Parsing Google Calendar - Recurring Events

Dealing with normal events in a Google Calendar feed is not too tough. Looping through each event and pulling the basic chunks of information (title, description, times) is easy once you hook up the correct namespacing to the nodes. Once you get into recurring events, though, things get more difficult. Even Google seems to take the easy way out here and just throw all the repeating rules in iCal format, a solid blob of text in one of the XML elements. They leave it up to the developer to plod through the iCal, pull out the rules, and explode out each instance of the event.

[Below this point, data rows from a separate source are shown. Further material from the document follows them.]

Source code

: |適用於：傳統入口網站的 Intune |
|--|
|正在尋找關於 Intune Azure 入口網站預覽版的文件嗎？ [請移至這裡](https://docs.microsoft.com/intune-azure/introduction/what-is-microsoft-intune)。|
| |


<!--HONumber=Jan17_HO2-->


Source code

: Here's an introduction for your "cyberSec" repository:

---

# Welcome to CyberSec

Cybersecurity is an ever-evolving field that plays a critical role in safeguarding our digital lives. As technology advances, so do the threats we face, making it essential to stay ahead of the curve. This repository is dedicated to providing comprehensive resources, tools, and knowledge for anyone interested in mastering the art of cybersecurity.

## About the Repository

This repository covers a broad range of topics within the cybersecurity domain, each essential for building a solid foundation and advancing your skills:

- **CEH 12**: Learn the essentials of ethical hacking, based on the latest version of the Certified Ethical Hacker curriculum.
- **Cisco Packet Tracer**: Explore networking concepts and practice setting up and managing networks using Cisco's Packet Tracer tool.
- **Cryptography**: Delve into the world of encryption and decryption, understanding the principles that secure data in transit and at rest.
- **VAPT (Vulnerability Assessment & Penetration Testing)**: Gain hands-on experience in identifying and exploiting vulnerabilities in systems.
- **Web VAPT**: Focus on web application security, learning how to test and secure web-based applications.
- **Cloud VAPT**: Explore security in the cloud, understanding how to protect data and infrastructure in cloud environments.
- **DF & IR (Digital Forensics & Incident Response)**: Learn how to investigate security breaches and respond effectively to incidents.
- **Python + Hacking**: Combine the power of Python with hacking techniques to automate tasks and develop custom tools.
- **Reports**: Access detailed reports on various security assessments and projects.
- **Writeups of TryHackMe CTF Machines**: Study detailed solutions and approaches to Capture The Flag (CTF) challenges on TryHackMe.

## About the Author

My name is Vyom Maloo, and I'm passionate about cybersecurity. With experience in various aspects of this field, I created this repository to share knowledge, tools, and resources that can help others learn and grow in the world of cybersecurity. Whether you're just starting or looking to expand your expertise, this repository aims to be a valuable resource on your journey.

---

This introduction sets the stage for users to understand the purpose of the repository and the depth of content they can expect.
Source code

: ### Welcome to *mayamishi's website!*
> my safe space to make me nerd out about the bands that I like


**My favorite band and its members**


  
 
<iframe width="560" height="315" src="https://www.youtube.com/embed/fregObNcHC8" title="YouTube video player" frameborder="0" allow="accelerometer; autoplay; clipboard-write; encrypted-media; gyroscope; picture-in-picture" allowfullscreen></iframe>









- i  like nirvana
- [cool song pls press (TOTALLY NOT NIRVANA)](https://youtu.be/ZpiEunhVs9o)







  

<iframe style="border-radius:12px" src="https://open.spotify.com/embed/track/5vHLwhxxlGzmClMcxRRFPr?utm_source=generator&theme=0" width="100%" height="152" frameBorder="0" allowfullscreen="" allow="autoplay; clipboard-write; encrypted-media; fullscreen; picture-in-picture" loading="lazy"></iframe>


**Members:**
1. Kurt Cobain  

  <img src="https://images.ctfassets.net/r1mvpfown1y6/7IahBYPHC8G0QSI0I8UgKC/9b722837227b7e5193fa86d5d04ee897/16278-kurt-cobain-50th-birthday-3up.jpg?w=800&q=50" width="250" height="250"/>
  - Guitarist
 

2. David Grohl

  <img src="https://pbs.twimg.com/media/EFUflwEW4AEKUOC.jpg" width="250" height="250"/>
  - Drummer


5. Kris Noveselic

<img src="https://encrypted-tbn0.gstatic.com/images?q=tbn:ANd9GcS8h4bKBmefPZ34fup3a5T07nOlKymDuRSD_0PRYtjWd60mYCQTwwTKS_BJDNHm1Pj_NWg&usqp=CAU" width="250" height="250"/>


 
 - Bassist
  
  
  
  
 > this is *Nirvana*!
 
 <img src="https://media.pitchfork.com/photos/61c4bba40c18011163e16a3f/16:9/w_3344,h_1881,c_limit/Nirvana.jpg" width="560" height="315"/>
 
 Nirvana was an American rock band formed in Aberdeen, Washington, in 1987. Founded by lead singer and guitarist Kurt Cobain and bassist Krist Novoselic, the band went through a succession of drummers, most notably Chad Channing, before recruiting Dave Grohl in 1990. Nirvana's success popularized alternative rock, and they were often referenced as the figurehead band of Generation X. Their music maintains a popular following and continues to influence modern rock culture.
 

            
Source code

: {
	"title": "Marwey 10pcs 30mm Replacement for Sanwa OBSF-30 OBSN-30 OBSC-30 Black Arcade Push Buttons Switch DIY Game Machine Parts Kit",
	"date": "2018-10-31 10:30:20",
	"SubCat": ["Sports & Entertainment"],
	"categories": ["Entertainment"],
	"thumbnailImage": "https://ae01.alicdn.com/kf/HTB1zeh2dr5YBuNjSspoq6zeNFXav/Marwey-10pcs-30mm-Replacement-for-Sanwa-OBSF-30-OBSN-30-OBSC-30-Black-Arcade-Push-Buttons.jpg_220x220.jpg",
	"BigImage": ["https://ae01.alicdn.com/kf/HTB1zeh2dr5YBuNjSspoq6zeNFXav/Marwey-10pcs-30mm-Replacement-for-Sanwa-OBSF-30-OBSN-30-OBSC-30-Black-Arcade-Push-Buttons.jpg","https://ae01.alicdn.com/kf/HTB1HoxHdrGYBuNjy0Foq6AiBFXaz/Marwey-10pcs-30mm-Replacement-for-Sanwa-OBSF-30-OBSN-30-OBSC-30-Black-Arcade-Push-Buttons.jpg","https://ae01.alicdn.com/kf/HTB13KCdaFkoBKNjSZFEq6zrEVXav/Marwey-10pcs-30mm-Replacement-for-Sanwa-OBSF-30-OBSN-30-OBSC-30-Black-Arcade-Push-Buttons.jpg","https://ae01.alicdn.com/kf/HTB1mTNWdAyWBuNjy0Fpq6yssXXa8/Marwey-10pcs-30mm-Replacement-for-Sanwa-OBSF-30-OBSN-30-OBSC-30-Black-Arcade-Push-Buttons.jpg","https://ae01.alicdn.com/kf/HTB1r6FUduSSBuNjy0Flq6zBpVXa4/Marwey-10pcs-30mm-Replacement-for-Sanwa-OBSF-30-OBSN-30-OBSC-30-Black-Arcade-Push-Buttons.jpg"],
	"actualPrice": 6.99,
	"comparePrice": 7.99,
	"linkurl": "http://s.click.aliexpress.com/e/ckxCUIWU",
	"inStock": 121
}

So, first off, you need to pull out the data. Working off the groundwork in my earlier post, some modifications will need to be made to the loop through each entry. There is no start_time or end_time nodes for recurring events, so we should also account for that missing piece of data.

  1. $events = array();

  2. foreach($feed_xml->entry as $event)

  3. {

  4. $gd_nodes = $event->children('http://schemas.google.com/g/2005'); // found in attribute of feed node

  5. $gcal_nodes = $event->children('http://schemas.google.com/gCal/2005'); // found in attribute of feed node

  6. $id = (string) $gcal_nodes->uid->attributes()->value;

  7. $title = (string) $event->title;

  8. $description = (string) $event->content;

  9. $location = (string) $gd_nodes->where->attributes()->valueString;

  10. /* modified code */

  11. if(isset($gd_nodes->recurrence))

  12. {

  13. $ical = (string) $gd_nodes->recurrence;

  14. $ical = explode("\n", $ical);

  15. $ical = array_slice($ical, 0, 3);

  16. $start_time = explode(':', $ical[0]);

  17. $start_time = array_pop($start_time);

  18. $end_time = explode(':', $ical[1]);

  19. $end_time = array_pop($end_time);

  20. $repeating_rule = $ical[2];

  21. }

  22. else

  23. {

  24. $start_time = (string) $gd_nodes->when->attributes()->startTime;

  25. $end_time = (string) $gd_nodes->when->attributes()->endTime;

  26. }

  27. /* end modified piece */

  28. }

There are some annoying pieces here. iCal can be kind of messy, delimited with line breaks, colons, semicolons, and equal signs in different places, though every Google Calendar example has seemed fairly standard. You will need the first three rows: one for start_time, one for end_time, and one for the repeating rule. Also, since iCal defines timezones differently than the nodes in the feed, timezones will not match up. You may need to grab the timezone from the first two rows to make sure all your dates are lined up. Below is an example of what we're dealing with in the gd:recurrence node.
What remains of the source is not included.